■ Supplied information
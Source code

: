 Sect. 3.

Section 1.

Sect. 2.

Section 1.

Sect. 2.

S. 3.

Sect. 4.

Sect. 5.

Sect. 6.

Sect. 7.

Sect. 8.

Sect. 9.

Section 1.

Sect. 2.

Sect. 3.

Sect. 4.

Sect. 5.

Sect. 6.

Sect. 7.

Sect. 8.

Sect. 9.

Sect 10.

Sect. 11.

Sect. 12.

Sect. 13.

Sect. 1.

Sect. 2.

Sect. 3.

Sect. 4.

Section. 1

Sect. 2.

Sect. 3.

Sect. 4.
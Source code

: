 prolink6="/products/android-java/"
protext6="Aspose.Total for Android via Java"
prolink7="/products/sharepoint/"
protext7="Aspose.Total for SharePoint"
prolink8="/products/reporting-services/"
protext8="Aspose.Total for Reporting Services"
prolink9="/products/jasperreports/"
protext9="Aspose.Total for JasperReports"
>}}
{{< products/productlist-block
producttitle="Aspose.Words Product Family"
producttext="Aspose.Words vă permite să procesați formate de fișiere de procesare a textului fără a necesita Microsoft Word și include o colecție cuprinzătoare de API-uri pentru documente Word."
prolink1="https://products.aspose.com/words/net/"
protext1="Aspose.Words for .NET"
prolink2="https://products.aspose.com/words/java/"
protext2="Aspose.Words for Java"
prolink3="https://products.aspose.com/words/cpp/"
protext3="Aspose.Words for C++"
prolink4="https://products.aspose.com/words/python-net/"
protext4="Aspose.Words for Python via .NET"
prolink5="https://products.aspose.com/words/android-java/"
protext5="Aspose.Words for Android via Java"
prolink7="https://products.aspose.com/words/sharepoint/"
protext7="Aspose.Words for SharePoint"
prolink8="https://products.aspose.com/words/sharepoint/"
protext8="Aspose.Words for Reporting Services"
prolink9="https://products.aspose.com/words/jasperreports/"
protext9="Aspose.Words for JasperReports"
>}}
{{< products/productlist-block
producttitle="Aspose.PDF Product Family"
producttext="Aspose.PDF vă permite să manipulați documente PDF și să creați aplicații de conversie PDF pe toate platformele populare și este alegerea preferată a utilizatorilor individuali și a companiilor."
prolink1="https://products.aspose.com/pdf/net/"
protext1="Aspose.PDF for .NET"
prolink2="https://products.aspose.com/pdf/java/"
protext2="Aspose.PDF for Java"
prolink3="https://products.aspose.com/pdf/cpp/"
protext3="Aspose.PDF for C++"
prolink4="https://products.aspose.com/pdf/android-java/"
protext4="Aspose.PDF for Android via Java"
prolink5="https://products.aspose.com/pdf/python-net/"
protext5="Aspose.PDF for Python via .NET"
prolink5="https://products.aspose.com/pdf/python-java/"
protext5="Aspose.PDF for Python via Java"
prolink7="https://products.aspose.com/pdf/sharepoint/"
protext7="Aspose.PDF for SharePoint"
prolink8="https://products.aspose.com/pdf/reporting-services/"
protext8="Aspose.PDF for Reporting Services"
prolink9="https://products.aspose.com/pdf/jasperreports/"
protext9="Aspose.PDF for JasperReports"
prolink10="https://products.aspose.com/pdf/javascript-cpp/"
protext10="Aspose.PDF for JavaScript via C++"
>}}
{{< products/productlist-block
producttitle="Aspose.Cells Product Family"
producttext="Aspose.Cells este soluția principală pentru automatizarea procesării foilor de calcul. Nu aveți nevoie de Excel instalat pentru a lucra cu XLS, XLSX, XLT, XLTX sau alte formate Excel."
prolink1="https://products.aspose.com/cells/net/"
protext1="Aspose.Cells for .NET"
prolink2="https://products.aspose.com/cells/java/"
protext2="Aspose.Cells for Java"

■ Aim of the exercise
What is the number of lines in these records that contain "producttitle"? Reply with the number only.

■ Result of this task
3